The entire prophecy is a sham. The long sleep Serana took out of safety, unnecessary, save for the insanity of her father. With a snarl Serana hurled him from the balcony and the fight was on.

It lasted longer than I thought it would. The ancient armor Vyrthur and Gelebor wore provided some protection against Serana’s spells, but my blade was another matter. Chasing the crazed man down was a different issue altogether, but eventually we cornered him and pummeled him with spell and blade until he was dead. So ends the prophecy, so far as the truth of it is concerned.

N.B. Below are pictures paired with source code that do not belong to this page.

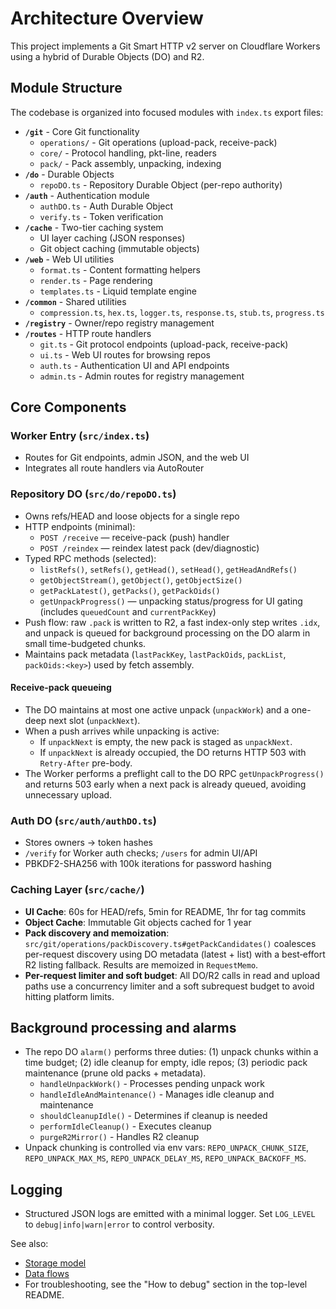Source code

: # Architecture Overview

This project implements a Git Smart HTTP v2 server on Cloudflare Workers using a hybrid of Durable Objects (DO) and R2.

## Module Structure

The codebase is organized into focused modules with `index.ts` export files:

- **`/git`** - Core Git functionality
  - `operations/` - Git operations (upload-pack, receive-pack)
  - `core/` - Protocol handling, pkt-line, readers
  - `pack/` - Pack assembly, unpacking, indexing
- **`/do`** - Durable Objects
  - `repoDO.ts` - Repository Durable Object (per-repo authority)
- **`/auth`** - Authentication module
  - `authDO.ts` - Auth Durable Object
  - `verify.ts` - Token verification
- **`/cache`** - Two-tier caching system
  - UI layer caching (JSON responses)
  - Git object caching (immutable objects)
- **`/web`** - Web UI utilities
  - `format.ts` - Content formatting helpers
  - `render.ts` - Page rendering
  - `templates.ts` - Liquid template engine
- **`/common`** - Shared utilities
  - `compression.ts`, `hex.ts`, `logger.ts`, `response.ts`, `stub.ts`, `progress.ts`
- **`/registry`** - Owner/repo registry management
- **`/routes`** - HTTP route handlers
  - `git.ts` - Git protocol endpoints (upload-pack, receive-pack)
  - `ui.ts` - Web UI routes for browsing repos
  - `auth.ts` - Authentication UI and API endpoints
  - `admin.ts` - Admin routes for registry management

## Core Components

### Worker Entry (`src/index.ts`)

- Routes for Git endpoints, admin JSON, and the web UI
- Integrates all route handlers via AutoRouter

### Repository DO (`src/do/repoDO.ts`)

- Owns refs/HEAD and loose objects for a single repo
- HTTP endpoints (minimal):
  - `POST /receive` — receive-pack (push) handler
  - `POST /reindex` — reindex latest pack (dev/diagnostic)
- Typed RPC methods (selected):
  - `listRefs()`, `setRefs()`, `getHead()`, `setHead()`, `getHeadAndRefs()`
  - `getObjectStream()`, `getObject()`, `getObjectSize()`
  - `getPackLatest()`, `getPacks()`, `getPackOids()`
  - `getUnpackProgress()` — unpacking status/progress for UI gating (includes `queuedCount` and `currentPackKey`)
- Push flow: raw `.pack` is written to R2, a fast index-only step writes `.idx`, and unpack is queued for background processing on the DO alarm in small time-budgeted chunks.
- Maintains pack metadata (`lastPackKey`, `lastPackOids`, `packList`, `packOids:<key>`) used by fetch assembly.

#### Receive-pack queueing

- The DO maintains at most one active unpack (`unpackWork`) and a one-deep next slot (`unpackNext`).
- When a push arrives while unpacking is active:
  - If `unpackNext` is empty, the new pack is staged as `unpackNext`.
  - If `unpackNext` is already occupied, the DO returns HTTP 503 with `Retry-After` pre-body.
- The Worker performs a preflight call to the DO RPC `getUnpackProgress()` and returns 503 early when a next pack is already queued, avoiding unnecessary upload.

### Auth DO (`src/auth/authDO.ts`)

- Stores owners → token hashes
- `/verify` for Worker auth checks; `/users` for admin UI/API
- PBKDF2-SHA256 with 100k iterations for password hashing

### Caching Layer (`src/cache/`)

- **UI Cache**: 60s for HEAD/refs, 5min for README, 1hr for tag commits
- **Object Cache**: Immutable Git objects cached for 1 year
- **Pack discovery and memoization**: `src/git/operations/packDiscovery.ts#getPackCandidates()` coalesces per-request discovery using DO metadata (latest + list) with a best‑effort R2 listing fallback. Results are memoized in `RequestMemo`.
- **Per-request limiter and soft budget**: All DO/R2 calls in read and upload paths use a concurrency limiter and a soft subrequest budget to avoid hitting platform limits.

## Background processing and alarms

- The repo DO `alarm()` performs three duties: (1) unpack chunks within a time budget; (2) idle cleanup for empty, idle repos; (3) periodic pack maintenance (prune old packs + metadata).
  - `handleUnpackWork()` - Processes pending unpack work
  - `handleIdleAndMaintenance()` - Manages idle cleanup and maintenance
  - `shouldCleanupIdle()` - Determines if cleanup is needed
  - `performIdleCleanup()` - Executes cleanup
  - `purgeR2Mirror()` - Handles R2 cleanup
- Unpack chunking is controlled via env vars: `REPO_UNPACK_CHUNK_SIZE`, `REPO_UNPACK_MAX_MS`, `REPO_UNPACK_DELAY_MS`, `REPO_UNPACK_BACKOFF_MS`.

## Logging

- Structured JSON logs are emitted with a minimal logger. Set `LOG_LEVEL` to `debug|info|warn|error` to control verbosity.

See also:

- [Storage model](./storage.md)
- [Data flows](./data-flows.md)
- For troubleshooting, see the "How to debug" section in the top-level README.
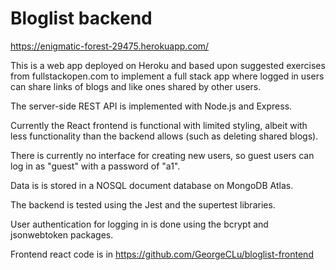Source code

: # Bloglist backend

https://enigmatic-forest-29475.herokuapp.com/

This is a web app deployed on Heroku and based upon suggested exercises from fullstackopen.com to implement a full stack app where logged in users can share links of blogs and like ones shared by other users.

The server-side REST API is implemented with Node.js and Express.

Currently the React frontend is functional with limited styling, albeit with less functionality than the backend allows (such as deleting shared blogs).

There is currently no interface for creating new users, so guest users can log in as "guest" with a password of "a1".

Data is is stored in a NOSQL document database on MongoDB Atlas.

The backend is tested using the Jest and the supertest libraries.

User authentication for logging in is done using the bcrypt and jsonwebtoken packages.

Frontend react code is in https://github.com/GeorgeCLu/bloglist-frontend
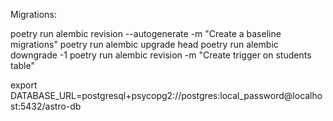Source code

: Migrations:

poetry run alembic revision --autogenerate -m "Create a baseline migrations"
poetry run alembic upgrade head
poetry run alembic downgrade -1
poetry run alembic revision -m "Create trigger on students table"


export DATABASE_URL=postgresql+psycopg2://postgres:local_password@localhost:5432/astro-db

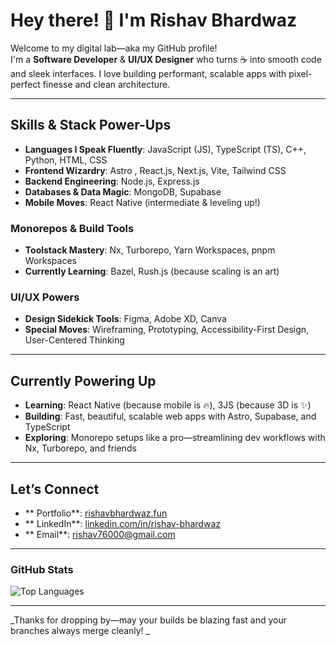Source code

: # Hey there! 👋 I'm Rishav Bhardwaz

Welcome to my digital lab—aka my GitHub profile!  
I'm a **Software Developer** & **UI/UX Designer** who turns ☕ into smooth code and sleek interfaces. I love building performant, scalable apps with pixel-perfect finesse and clean architecture.

---

## Skills & Stack Power-Ups

- **Languages I Speak Fluently**: JavaScript (JS), TypeScript (TS), C++, Python, HTML, CSS
- **Frontend Wizardry**: Astro , React.js, Next.js, Vite, Tailwind CSS
- **Backend Engineering**: Node.js, Express.js
- **Databases & Data Magic**: MongoDB, Supabase 
- **Mobile Moves**: React Native (intermediate & leveling up!)

### Monorepos & Build Tools
- **Toolstack Mastery**: Nx, Turborepo, Yarn Workspaces, pnpm Workspaces
- **Currently Learning**: Bazel, Rush.js (because scaling is an art)

### UI/UX Powers
- **Design Sidekick Tools**: Figma, Adobe XD, Canva
- **Special Moves**: Wireframing, Prototyping, Accessibility-First Design, User-Centered Thinking

---

## Currently Powering Up

- **Learning**: React Native (because mobile is 🔥), 3JS (because 3D is ✨)
- **Building**: Fast, beautiful, scalable web apps with Astro, Supabase, and TypeScript
- **Exploring**: Monorepo setups like a pro—streamlining dev workflows with Nx, Turborepo, and friends

---

## Let’s Connect

- ** Portfolio**: [rishavbhardwaz.fun](https://rishavbhardwaz.fun)
- ** LinkedIn**: [linkedin.com/in/rishav-bhardwaz](https://linkedin.com/in/rishavbhardwaz)
- ** Email**: rishav76000@gmail.com

---

### GitHub Stats

![Top Languages](https://github-readme-stats.vercel.app/api/top-langs/?username=rishav-bhardwaz&layout=compact&theme=radical)

---

_Thanks for dropping by—may your builds be blazing fast and your branches always merge cleanly! _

A few moments later a hidden wayshrine rose up in the courtyard and Gelebor stepped out, any help he could have provided no long being required. I walked over to him as Serana started to angrily strip the his brother’s corpse, but Gelebor seemed not to mind.

The man’s heart was colder than the surroundings. He expressed joy only in that the Falmer were not to blame for Vyrthur’s madness, stating that there was still hope that they could be turned back to the guiding light of Auri-El. Sadness for his brother, previously half of Cyrodiil’s Snow Elf population, was conspicuously missing.

He proclaimed Serana and I the rightful inheritors of Auriel’s bow, despite neither of us being able to shoot it very well, if at all in Serana’s case.

I was ready to take on Lord Harkon immediately, but Serana demurred. She felt that we would be overwhelmed by her father’s loyal minions and advised a return to Isran on the entire opposite side of the province. 

This is maddening. And frustrating. I want this business over almost as much as Serana does, if only to save me from walking so much!

We used the temple’s wayshrine to teleport back to the first one and backtracked through the cavern into the welcome light of the morning.

Serana and I were both surprised to discover it had only taken a day to travel to the cavern, fight to the first wayshrine, blunder about underground, fight through a Falmer city, open the ancient Temple, confront half of the remaining Snow Elves, kill him, claim Auriel’s Bow, and return outside.

It was only when we arrived at Solitude for a much-deserved rest that we discovered it is now 11 Sun’s Dusk, three days after we set off from Falkreath.

I should have stuck to chopping wood and escorting merchants. I may be immortal, in a way, but there are days like this when I simply feel very old.